Instructions for the task: Copy nothing but the lines below running from the line containing "specified regular expression." through the line containing "#### Geospatial", both end lines included.

Saved data entries:
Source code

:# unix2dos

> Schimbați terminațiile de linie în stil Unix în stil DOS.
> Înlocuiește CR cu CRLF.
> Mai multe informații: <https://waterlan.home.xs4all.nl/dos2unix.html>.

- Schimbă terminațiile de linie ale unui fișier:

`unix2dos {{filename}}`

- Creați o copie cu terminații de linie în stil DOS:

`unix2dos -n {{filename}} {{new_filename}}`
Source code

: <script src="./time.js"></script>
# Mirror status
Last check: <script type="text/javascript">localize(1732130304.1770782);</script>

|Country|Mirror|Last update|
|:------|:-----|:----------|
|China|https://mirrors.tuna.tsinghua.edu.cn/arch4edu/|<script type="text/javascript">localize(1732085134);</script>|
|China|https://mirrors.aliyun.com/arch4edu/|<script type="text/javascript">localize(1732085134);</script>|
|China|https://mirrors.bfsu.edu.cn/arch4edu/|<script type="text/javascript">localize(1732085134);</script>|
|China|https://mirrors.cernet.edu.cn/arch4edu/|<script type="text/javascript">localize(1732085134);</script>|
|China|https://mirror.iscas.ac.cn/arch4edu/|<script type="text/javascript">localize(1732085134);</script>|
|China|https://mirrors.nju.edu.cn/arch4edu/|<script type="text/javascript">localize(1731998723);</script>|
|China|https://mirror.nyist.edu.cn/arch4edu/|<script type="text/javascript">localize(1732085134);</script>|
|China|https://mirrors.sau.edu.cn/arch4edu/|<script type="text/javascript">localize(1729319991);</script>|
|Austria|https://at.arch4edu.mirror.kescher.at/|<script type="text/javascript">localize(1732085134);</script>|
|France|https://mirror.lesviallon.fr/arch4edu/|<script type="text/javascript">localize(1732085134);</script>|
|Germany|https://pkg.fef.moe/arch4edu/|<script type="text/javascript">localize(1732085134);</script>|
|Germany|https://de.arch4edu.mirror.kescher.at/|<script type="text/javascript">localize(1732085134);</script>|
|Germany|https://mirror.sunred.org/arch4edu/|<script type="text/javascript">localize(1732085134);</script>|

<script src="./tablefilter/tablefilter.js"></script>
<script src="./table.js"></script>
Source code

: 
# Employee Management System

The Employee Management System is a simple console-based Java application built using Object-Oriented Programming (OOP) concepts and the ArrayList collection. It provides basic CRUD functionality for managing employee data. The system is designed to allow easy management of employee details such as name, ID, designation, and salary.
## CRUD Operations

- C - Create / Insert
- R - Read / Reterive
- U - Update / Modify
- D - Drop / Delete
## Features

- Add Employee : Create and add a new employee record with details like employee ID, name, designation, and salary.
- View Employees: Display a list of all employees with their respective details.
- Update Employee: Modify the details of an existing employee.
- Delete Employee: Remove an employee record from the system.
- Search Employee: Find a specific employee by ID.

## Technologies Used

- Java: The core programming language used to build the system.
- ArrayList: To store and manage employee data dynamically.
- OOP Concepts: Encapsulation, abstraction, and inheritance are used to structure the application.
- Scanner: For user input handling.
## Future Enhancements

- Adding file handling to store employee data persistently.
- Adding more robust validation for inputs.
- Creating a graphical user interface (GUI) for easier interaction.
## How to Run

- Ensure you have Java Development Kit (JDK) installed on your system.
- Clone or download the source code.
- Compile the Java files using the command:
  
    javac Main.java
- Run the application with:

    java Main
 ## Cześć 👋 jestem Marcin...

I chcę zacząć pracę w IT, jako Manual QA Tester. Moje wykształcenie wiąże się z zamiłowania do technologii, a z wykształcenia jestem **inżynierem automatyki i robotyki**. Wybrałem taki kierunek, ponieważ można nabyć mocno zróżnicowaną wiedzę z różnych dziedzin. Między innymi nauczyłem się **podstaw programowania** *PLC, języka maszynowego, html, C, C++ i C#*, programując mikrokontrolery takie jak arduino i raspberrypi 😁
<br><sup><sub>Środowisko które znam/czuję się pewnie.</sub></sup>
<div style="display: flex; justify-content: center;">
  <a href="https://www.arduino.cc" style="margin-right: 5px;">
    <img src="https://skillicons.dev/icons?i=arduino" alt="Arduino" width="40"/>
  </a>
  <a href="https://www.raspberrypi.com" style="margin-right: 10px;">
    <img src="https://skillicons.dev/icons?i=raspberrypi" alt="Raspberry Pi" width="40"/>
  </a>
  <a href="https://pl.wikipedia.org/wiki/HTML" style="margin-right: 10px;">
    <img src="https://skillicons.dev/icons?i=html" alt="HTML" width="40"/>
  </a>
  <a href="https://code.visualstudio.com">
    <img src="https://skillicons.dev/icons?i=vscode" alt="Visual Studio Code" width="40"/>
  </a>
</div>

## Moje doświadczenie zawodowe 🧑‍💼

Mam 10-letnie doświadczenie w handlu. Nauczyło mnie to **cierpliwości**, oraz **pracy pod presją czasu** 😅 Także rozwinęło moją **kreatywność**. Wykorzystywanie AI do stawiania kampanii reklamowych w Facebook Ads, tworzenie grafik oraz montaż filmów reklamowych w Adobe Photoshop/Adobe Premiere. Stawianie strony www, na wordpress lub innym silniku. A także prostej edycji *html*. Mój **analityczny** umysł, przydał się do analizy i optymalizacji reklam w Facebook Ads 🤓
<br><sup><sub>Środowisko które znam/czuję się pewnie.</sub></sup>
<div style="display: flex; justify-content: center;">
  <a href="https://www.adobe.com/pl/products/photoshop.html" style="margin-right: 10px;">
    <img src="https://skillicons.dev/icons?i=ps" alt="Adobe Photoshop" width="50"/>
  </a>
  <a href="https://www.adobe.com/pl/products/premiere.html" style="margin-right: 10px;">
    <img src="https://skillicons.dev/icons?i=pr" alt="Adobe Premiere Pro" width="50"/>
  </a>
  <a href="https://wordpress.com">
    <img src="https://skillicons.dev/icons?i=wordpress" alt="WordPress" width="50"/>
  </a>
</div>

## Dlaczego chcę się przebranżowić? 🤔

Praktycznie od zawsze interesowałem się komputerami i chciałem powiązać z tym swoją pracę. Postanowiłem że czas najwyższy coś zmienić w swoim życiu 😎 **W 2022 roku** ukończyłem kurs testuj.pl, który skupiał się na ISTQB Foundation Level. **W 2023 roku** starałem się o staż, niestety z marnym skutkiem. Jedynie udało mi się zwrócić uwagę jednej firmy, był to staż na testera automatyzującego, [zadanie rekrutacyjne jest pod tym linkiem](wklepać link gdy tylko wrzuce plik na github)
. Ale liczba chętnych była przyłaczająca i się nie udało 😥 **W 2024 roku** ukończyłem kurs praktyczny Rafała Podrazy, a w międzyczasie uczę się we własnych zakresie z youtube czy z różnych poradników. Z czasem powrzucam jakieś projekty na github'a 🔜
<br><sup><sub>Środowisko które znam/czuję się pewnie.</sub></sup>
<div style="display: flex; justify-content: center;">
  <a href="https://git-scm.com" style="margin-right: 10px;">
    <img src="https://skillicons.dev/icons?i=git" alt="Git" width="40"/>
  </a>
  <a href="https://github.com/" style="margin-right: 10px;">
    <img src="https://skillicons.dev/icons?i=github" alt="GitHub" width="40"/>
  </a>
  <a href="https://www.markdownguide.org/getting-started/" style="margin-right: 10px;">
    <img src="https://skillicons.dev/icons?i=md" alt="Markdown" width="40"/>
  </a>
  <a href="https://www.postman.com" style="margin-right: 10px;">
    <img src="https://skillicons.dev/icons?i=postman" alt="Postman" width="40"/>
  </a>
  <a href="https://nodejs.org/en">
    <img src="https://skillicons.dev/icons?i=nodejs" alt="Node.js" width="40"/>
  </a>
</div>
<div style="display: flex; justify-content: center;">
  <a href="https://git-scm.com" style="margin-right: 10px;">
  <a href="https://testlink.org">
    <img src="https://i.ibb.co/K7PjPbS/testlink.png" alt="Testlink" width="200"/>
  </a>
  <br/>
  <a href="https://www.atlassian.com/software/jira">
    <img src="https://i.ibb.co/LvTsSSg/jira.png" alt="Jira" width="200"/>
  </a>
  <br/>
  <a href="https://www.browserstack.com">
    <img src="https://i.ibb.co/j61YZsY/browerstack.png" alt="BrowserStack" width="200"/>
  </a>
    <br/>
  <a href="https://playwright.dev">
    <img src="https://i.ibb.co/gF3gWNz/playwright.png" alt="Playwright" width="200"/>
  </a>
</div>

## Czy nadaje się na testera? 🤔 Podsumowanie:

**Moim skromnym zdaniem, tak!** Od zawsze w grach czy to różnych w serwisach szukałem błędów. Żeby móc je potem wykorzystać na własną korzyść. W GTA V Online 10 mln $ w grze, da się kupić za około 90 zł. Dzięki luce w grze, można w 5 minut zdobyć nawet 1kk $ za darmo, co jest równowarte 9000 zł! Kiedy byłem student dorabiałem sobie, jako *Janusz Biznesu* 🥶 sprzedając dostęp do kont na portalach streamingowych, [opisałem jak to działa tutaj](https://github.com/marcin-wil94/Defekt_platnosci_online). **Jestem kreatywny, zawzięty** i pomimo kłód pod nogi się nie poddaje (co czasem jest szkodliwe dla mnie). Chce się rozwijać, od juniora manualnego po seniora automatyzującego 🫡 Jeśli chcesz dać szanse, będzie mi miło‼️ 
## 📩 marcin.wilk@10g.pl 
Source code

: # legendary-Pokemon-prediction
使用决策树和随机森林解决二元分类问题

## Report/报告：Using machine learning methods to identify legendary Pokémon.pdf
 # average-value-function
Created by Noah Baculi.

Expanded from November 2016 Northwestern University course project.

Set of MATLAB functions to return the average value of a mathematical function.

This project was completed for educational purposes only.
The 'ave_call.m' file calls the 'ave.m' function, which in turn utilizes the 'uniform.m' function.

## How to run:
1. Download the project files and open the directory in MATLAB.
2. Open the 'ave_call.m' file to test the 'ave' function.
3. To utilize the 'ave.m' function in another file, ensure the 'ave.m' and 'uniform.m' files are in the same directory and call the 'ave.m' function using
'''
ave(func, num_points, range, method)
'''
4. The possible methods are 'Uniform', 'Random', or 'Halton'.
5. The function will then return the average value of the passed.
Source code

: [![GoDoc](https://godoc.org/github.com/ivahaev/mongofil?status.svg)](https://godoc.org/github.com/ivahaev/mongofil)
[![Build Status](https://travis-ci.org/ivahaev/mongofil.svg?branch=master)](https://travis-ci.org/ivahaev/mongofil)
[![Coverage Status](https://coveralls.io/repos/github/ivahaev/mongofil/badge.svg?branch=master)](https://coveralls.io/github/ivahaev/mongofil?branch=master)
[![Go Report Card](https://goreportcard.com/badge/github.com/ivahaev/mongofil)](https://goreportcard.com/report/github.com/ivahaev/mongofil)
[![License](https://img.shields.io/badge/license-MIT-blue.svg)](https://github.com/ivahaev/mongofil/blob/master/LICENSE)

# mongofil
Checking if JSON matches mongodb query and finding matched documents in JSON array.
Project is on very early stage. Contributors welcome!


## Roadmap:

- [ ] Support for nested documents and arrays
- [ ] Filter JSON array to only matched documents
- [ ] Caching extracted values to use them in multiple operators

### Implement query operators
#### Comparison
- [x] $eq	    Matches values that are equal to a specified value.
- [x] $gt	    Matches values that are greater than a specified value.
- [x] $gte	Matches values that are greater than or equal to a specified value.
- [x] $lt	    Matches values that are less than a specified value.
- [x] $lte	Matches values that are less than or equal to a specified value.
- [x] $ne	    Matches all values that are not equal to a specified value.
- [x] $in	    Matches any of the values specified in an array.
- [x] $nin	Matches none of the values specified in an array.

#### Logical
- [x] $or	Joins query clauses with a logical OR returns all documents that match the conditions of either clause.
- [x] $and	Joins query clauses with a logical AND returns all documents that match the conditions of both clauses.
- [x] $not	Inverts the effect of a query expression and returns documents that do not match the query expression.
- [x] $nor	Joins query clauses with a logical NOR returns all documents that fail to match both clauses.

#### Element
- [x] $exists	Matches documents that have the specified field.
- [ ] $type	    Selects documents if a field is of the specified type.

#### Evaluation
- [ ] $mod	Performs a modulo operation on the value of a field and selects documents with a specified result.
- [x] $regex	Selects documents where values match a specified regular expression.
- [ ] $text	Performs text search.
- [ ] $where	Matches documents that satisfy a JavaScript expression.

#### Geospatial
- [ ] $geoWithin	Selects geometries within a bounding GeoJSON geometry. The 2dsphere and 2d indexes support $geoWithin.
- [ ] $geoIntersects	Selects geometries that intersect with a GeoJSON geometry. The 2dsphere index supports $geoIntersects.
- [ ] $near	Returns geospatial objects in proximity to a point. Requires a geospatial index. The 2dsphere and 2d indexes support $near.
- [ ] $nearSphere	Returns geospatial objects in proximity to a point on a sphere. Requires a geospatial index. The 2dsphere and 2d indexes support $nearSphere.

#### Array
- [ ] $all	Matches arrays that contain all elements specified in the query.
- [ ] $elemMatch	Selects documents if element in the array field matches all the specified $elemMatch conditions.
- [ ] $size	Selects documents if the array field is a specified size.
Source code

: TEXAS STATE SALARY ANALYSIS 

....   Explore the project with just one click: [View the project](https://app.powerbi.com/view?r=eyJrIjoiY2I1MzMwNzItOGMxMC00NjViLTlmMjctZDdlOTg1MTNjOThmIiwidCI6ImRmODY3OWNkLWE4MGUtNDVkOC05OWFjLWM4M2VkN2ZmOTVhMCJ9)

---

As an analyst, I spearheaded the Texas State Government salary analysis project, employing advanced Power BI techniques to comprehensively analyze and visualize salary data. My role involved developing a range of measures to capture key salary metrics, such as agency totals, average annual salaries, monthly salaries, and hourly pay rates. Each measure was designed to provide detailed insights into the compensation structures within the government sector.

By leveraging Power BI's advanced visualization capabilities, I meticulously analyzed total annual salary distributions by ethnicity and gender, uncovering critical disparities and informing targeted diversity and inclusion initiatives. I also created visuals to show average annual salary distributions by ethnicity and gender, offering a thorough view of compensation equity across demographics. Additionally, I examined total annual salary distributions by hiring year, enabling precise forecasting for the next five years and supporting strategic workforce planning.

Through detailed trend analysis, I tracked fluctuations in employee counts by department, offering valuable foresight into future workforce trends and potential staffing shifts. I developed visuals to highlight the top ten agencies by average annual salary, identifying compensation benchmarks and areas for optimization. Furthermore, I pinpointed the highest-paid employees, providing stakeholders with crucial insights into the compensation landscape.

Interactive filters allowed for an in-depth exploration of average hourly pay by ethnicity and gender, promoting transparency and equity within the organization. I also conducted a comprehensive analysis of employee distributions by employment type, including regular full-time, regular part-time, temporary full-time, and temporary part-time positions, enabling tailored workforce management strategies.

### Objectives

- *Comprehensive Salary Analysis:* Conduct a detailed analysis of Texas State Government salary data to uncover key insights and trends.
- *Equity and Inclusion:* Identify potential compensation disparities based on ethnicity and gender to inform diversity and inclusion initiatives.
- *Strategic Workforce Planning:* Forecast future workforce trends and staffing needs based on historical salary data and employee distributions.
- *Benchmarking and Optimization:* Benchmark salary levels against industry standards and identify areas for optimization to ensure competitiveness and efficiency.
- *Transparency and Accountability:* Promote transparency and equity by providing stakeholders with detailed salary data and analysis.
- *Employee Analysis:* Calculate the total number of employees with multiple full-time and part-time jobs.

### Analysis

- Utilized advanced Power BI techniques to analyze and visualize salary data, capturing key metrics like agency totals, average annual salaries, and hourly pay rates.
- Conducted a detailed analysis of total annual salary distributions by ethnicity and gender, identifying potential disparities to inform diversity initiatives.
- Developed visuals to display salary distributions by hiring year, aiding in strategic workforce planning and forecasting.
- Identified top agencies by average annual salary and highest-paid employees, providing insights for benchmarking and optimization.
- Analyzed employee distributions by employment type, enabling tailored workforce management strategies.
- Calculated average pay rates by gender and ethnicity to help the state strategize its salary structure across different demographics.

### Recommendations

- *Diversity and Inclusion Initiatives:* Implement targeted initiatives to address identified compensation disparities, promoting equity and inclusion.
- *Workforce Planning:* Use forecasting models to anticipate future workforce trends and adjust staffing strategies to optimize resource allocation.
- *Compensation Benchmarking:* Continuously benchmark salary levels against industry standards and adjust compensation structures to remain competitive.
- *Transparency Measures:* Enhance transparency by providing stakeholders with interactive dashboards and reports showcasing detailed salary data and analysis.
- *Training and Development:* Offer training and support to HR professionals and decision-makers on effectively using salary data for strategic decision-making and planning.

Completed task:
- [x] $regex	Selects documents where values match a specified regular expression.
- [ ] $text	Performs text search.
- [ ] $where	Matches documents that satisfy a JavaScript expression.

#### Geospatial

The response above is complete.